Articles 1, 2 and 3 of the Convention. Protection against acts of anti-union discrimination and interference. The Committee notes that Act No. 022/2021 of 19 November 2021 on the Labour Code contains several general provisions concerning the prohibition of acts of anti-union discrimination and interference (sections 9, 304 and 334). However, the Committee observes that the new Labour Code does not appear to include specific provisions on the penalties applicable in this regard. Recalling that the existence of legal provisions prohibiting acts of anti-union discrimination is not enough if they are not accompanied by effective and rapid procedures to ensure their application in practice (see the 2012 General Survey on the fundamental Conventions, paragraphs 190 and 193), the Committee requests the Government to provide information on the application in practice of the aforementioned provisions of the Labour Code concerning acts of anti-union discrimination and interference, and on the applicable penalties.
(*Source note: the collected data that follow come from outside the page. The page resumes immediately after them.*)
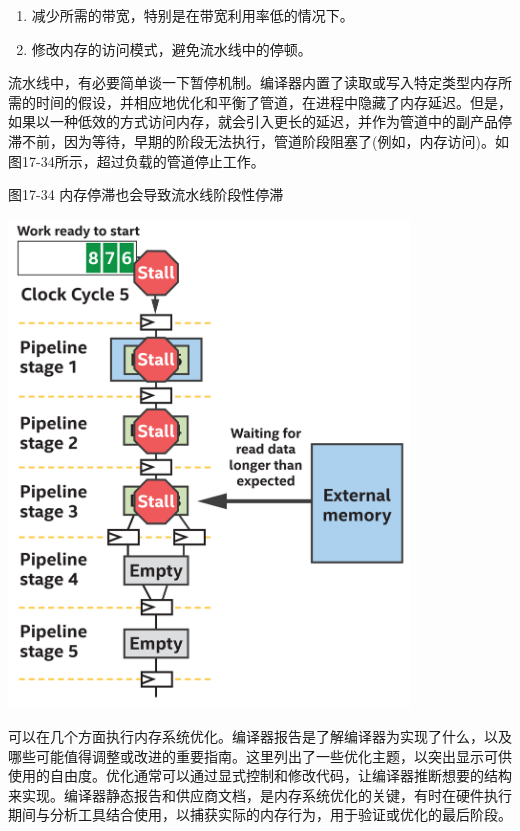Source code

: \begin{enumerate}
	\item 减少所需的带宽，特别是在带宽利用率低的情况下。
	\item 修改内存的访问模式，避免流水线中的停顿。
\end{enumerate}

流水线中，有必要简单谈一下暂停机制。编译器内置了读取或写入特定类型内存所需的时间的假设，并相应地优化和平衡了管道，在进程中隐藏了内存延迟。但是，如果以一种低效的方式访问内存，就会引入更长的延迟，并作为管道中的副产品停滞不前，因为等待，早期的阶段无法执行，管道阶段阻塞了(例如，内存访问)。如图17-34所示，超过负载的管道停止工作。\par

\hspace*{\fill} \par %
图17-34 内存停滞也会导致流水线阶段性停滞
\begin{center}
	\includegraphics[width=0.8\textwidth]{content/chapter-17/images/26}
\end{center}

可以在几个方面执行内存系统优化。编译器报告是了解编译器为实现了什么，以及哪些可能值得调整或改进的重要指南。这里列出了一些优化主题，以突出显示可供使用的自由度。优化通常可以通过显式控制和修改代码，让编译器推断想要的结构来实现。编译器静态报告和供应商文档，是内存系统优化的关键，有时在硬件执行期间与分析工具结合使用，以捕获实际的内存行为，用于验证或优化的最后阶段。\par

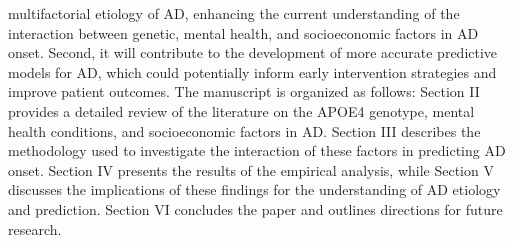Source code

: \documentclass[conference]{IEEEtran}
\begin{document}
multifactorial etiology of AD, enhancing the current understanding of the interaction between genetic, mental health, and socioeconomic factors in AD onset. Second, it will contribute to the development of more accurate predictive models for AD, which could potentially inform early intervention strategies and improve patient outcomes. The manuscript is organized as follows: Section II provides a detailed review of the literature on the APOE4 genotype, mental health conditions, and socioeconomic factors in AD. Section III describes the methodology used to investigate the interaction of these factors in predicting AD onset. Section IV presents the results of the empirical analysis, while Section V discusses the implications of these findings for the understanding of AD etiology and prediction. Section VI concludes the paper and outlines directions for future research.
\end{document}
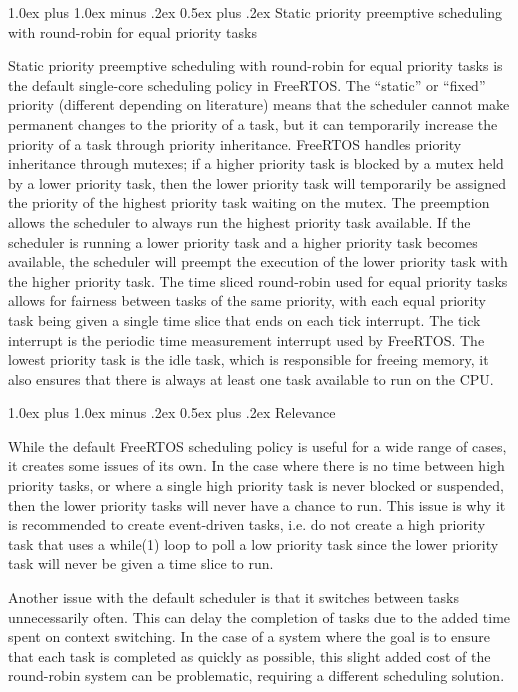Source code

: \documentclass[transmag]{IEEEtran}
\makeatletter
\renewcommand{\section}{\@startsection{section}{1}{\z@}%
  {1.0ex plus 1.0ex minus .2ex}%
  {0.5ex plus .2ex}%
  {\normalfont\large\bfseries}}
\makeatother
\begin{document}
\section{Static priority preemptive scheduling with round-robin for equal priority tasks} 

Static priority preemptive scheduling with round-robin for equal priority tasks is the default single-core scheduling policy in FreeRTOS. The “static” or “fixed” priority (different depending on literature) means that the scheduler cannot make permanent changes to the priority of a task, but it can temporarily increase the priority of a task through priority inheritance. FreeRTOS handles priority inheritance through mutexes; if a higher priority task is blocked by a mutex held by a lower priority task, then the lower priority task will temporarily be assigned the priority of the highest priority task waiting on the mutex. The preemption allows the scheduler to always run the highest priority task available. If the scheduler is running a lower priority task and a higher priority task becomes available, the scheduler will preempt the execution of the lower priority task with the higher priority task. The time sliced round-robin used for equal priority tasks allows for fairness between tasks of the same priority, with each equal priority task being given a single time slice that ends on each tick interrupt. The tick interrupt is the periodic time measurement interrupt used by FreeRTOS. The lowest priority task is the idle task, which is responsible for freeing memory, it also ensures that there is always at least one task available to run on the CPU.  

\section{Relevance} 

While the default FreeRTOS scheduling policy is useful for a wide range of cases, it creates some issues of its own. In the case where there is no time between high priority tasks, or where a single high priority task is never blocked or suspended, then the lower priority tasks will never have a chance to run. This issue is why it is recommended to create event-driven tasks, i.e. do not create a high priority task that uses a while(1) loop to poll a low priority task since the lower priority task will never be given a time slice to run.  

Another issue with the default scheduler is that it switches between tasks unnecessarily often. This can delay the completion of tasks due to the added time spent on context switching. In the case of a system where the goal is to ensure that each task is completed as quickly as possible, this slight added cost of the round-robin system can be problematic, requiring a different scheduling solution. 
\end{document}
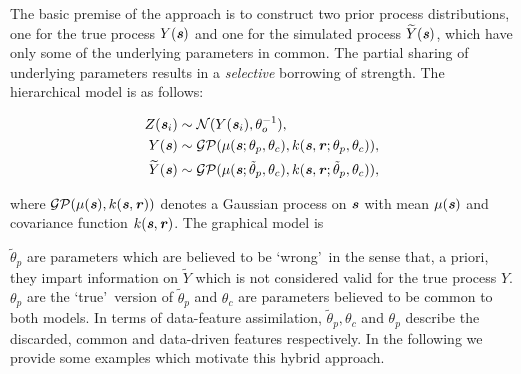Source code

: \documentclass[10pt,a4paper]{article}
\newcommand{\svec} {\textbf{\textit{s}}}
\newcommand{\rvec} {\textbf{\textit{r}}}
\begin{document}
The basic premise of the approach is to construct two prior process distributions, one for the true process $Y(\svec)$ and one for the simulated process $\widetilde{Y}(\svec)$, which have only some of the underlying parameters in common. The partial sharing of underlying parameters results in a \emph{selective} borrowing of strength. The hierarchical model is as follows:

\begin{align}
Z(\svec_i) &\sim \mathcal{N}( Y(\svec_i),\theta_o^{-1}), \\
Y(\svec) &\sim \mathcal{GP}(\mu(\svec;\theta_p, \theta_c), k(\svec,\rvec;\theta_p, \theta_c)), \\
\widetilde{Y}(\svec) &\sim \mathcal{GP}(\mu(\svec;\tilde\theta_p, \theta_c), k(\svec,\rvec;\tilde\theta_p, \theta_c)), 
\end{align}

\noindent where $\mathcal{GP}(\mu(\svec),k(\svec,\rvec))$ denotes a Gaussian process on $\svec$ with mean $\mu(\svec)$ and covariance function $k(\svec,\rvec)$. The graphical model is

\begin{figure}[h!]
\centering
{}
\end{figure}

\noindent $\tilde\theta_p$ are parameters which are believed to be \lq wrong\rq~in the sense that, a priori, they impart information on $\widetilde{Y}$ which is not considered valid for the true process $Y$. $\theta_p$ are the \lq true\rq~version of $\tilde\theta_p$ and $\theta_c$ are parameters believed to be common to both models. In terms of data-feature assimilation,  $\tilde\theta_p, \theta_c$ and $\theta_p$ describe the discarded, common and data-driven features respectively. In the following we provide some examples which motivate this hybrid approach.
\end{document}
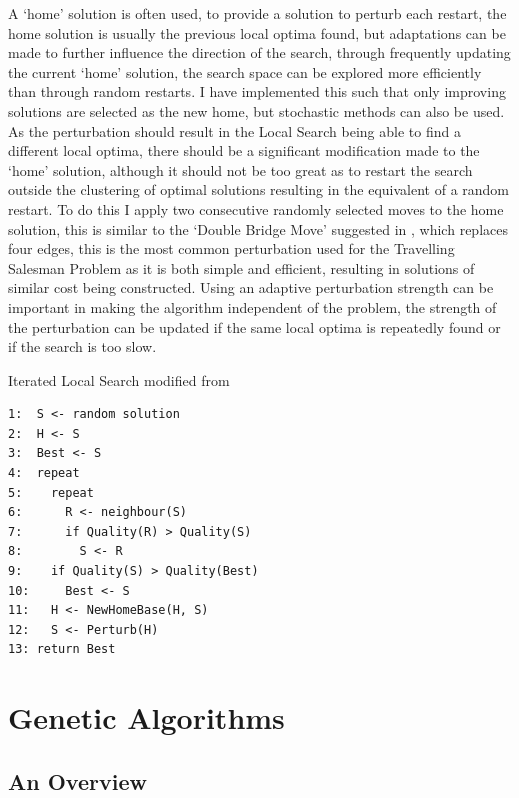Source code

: \documentclass[]{final_report}
\begin{document}
A `home' solution is often used, to provide a solution to perturb each restart, the home solution is usually the previous local optima found, but adaptations can be made to further influence the direction of the search, through frequently updating the current `home' solution, the search space can be explored more efficiently than through random restarts\cite{luke:2013}. I have implemented this such that only improving solutions are selected as the new home, but stochastic methods can also be used. As the perturbation should result in the Local Search being able to find a different local optima, there should be a significant modification made to the `home' solution, although it should not be too great as to restart the search outside the clustering of optimal solutions resulting in the equivalent of a random restart\cite{luke:2013}. To do this I apply two consecutive randomly selected moves to the home solution, this is similar to the `Double Bridge Move' suggested in \cite{martin:2010}, which replaces four edges, this is the most common perturbation used for the Travelling Salesman Problem as it is both simple and efficient, resulting in solutions of similar cost being constructed. Using an adaptive perturbation strength can be important in making the algorithm independent of the problem, the strength of the perturbation can be updated if the same local optima is repeatedly found or if the search is too slow.

\newpage
Iterated Local Search modified from \cite{luke:2013}

\begin{verbatim}
1:  S <- random solution
2:  H <- S
3:  Best <- S
4:  repeat
5:    repeat
6:      R <- neighbour(S)
7:      if Quality(R) > Quality(S)
8:        S <- R
9:    if Quality(S) > Quality(Best)
10:     Best <- S
11:   H <- NewHomeBase(H, S)
12:   S <- Perturb(H)
13: return Best
\end{verbatim}

\newpage
\section*{Genetic Algorithms}

\subsection*{An Overview}
\end{document}
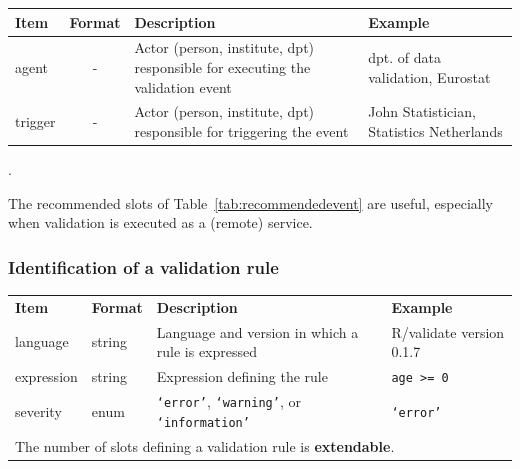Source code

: \documentclass[a4paper, 11pt,titlepage]{article}
\newcommand{\code}[1]{\texttt{#1}}
\begin{document}
\begin{center}
\begin{tabular}{|lp{15mm}p{}p{}|}
\hline
\textbf{Item} & \textbf{Format} & \textbf{Description} &\textbf{Example}\\
\hline
agent   & \multicolumn{1}{c}{-} & Actor (person, institute, dpt) responsible for executing the validation event & dpt. of data validation, Eurostat\\
trigger & \multicolumn{1}{c}{-} & Actor (person, institute, dpt) responsible for triggering the event  & John Statistician, Statistics Netherlands\\
\hline
\end{tabular}
\label{tab:recommendedevent}.
\end{center}
The recommended slots of Table~\ref{tab:recommendedevent} are useful, especially when validation is executed as a (remote) service.


\subsubsection{Identification of a validation rule}
\label{sect:idrule}
%
\begin{center}
\begin{tabular}{|lp{15mm}p{}p{}|}
\hline
\textbf{Item} & \textbf{Format} & \textbf{Description} &\textbf{Example}\\
language      & string   & Language and version in which a rule is expressed & R/validate version 0.1.7\\
expression    & string   & Expression defining the rule           & \code{age >= 0}\\
severity      & enum     & \code{`error'}, \code{`warning'},
                           or \code{`information'}                & \code{`error'}\\ 

\hline
\multicolumn{4}{|l|}{The number of slots defining a validation rule is \textbf{extendable}.
}\\
\hline
\end{tabular}
\end{center}


\end{document}
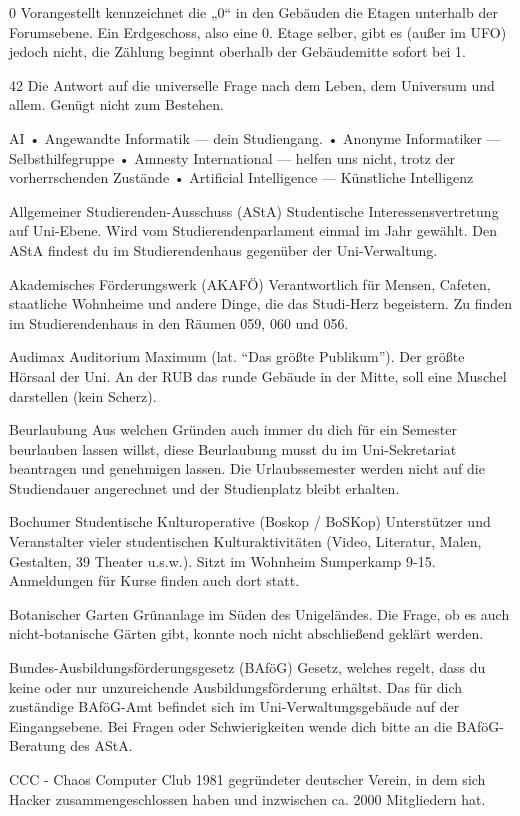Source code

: 0
Vorangestellt kennzeichnet die „0“ in den Gebäuden die Etagen unterhalb der Forumsebene. Ein Erdgeschoss, also eine 0. Etage selber, gibt es (außer im UFO) jedoch nicht, die Zählung beginnt oberhalb der Gebäudemitte sofort bei 1.

42
Die Antwort auf die universelle Frage nach dem Leben, dem Universum und allem. Genügt nicht zum Bestehen.

AI
•	Angewandte Informatik — dein Studiengang.
•	Anonyme Informatiker — Selbsthilfegruppe
•	Amnesty International — helfen uns nicht, trotz der vorherrschenden Zustände
•	Artificial Intelligence — Künstliche Intelligenz

Allgemeiner Studierenden-Ausschuss (AStA)
Studentische Interessensvertretung auf Uni-Ebene. Wird vom Studierendenparlament einmal im Jahr gewählt. Den AStA findest du im Studierendenhaus gegenüber der Uni-Verwaltung.

Akademisches Förderungswerk (AKAFÖ)
Verantwortlich für Mensen, Cafeten, staatliche Wohnheime und andere Dinge, die das Studi-Herz begeistern. Zu finden im Studierendenhaus in den Räumen 059, 060 und 056.

Audimax
Auditorium Maximum (lat. “Das größte Publikum”). Der größte Hörsaal der Uni. An der RUB das runde Gebäude in der Mitte, soll eine Muschel darstellen (kein Scherz).

Beurlaubung
Aus welchen Gründen auch immer du dich für ein Semester beurlauben lassen willst, diese Beurlaubung musst du im Uni-Sekretariat beantragen und genehmigen lassen. Die Urlaubssemester werden nicht auf die Studiendauer angerechnet und der Studienplatz bleibt erhalten.

Bochumer Studentische Kulturoperative (Boskop / BoSKop)
Unterstützer und Veranstalter vieler studentischen Kulturaktivitäten (Video, Literatur, Malen, Gestalten, 39 Theater u.s.w.). Sitzt im Wohnheim Sumperkamp 9-15. Anmeldungen für Kurse finden auch dort statt.

Botanischer Garten
Grünanlage im Süden des Unigeländes. Die Frage, ob es auch nicht-botanische Gärten gibt, konnte noch nicht abschließend geklärt werden.

Bundes-Ausbildungsförderungsgesetz (BAföG)
Gesetz, welches regelt, dass du keine oder nur unzureichende Ausbildungsförderung erhältst. Das für dich zuständige BAföG-Amt befindet sich im Uni-Verwaltungsgebäude auf der Eingangsebene. Bei Fragen oder Schwierigkeiten wende dich bitte an die BAföG-Beratung des AStA.

CCC - Chaos Computer Club
1981 gegründeter deutscher Verein, in dem sich Hacker zusammengeschlossen haben und inzwischen ca. 2000 Mitgliedern hat.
Article 4 of the Convention. Promotion of collective bargaining. In its previous comments, the Committee requested the Government to continue its efforts to find solutions that would make it possible to determine the most representative organizations with a view to the renegotiation of sectoral collective agreements in 11 sectors of activity. The Committee notes the Government’s indication that Act No. 022/2021 on the Labour Code improved and strengthened the legal framework regarding the representativeness of employers’ and workers’ organizations (sections 316 and 317). The Committee notes in particular that, under section 316: (i) “any trade union with a membership of at least 25 per cent of enterprise employees for the purposes of enterprise-level bargaining shall be eligible to be representative as a first-level trade union”; (ii) “any federation with a membership of at least 30 per cent of workers in the sectors to which the federation belongs for the purpose of sectoral bargaining shall be eligible to be representative at the federal level”; and (iii) “any confederation with a membership of at least 40 per cent of workers in all the federations in a sector for the purposes of national or regional bargaining shall be eligible at the national level”. The Committee adds that other criteria, cumulatively, are taken into account in the determination of representativeness, as listed in section 317, including: the number of members; union dues; the independence of organizations from each other, and from the government and political parties; and the union membership rate. The Committee requests the Government to provide information on the application in practice of sections 316 and 317 for the purpose of determining the representativeness of trade union organizations, and regarding its impact on the renegotiation of the collective agreements in question. In order to ensure that the representativeness thresholds do not constitute an obstacle to the promotion of collective bargaining, the Committee requests the Government to take the necessary measures to address, in the legislation, the exercise of the right to collective bargaining in cases where no workers’ organization reaches the required representativeness thresholds.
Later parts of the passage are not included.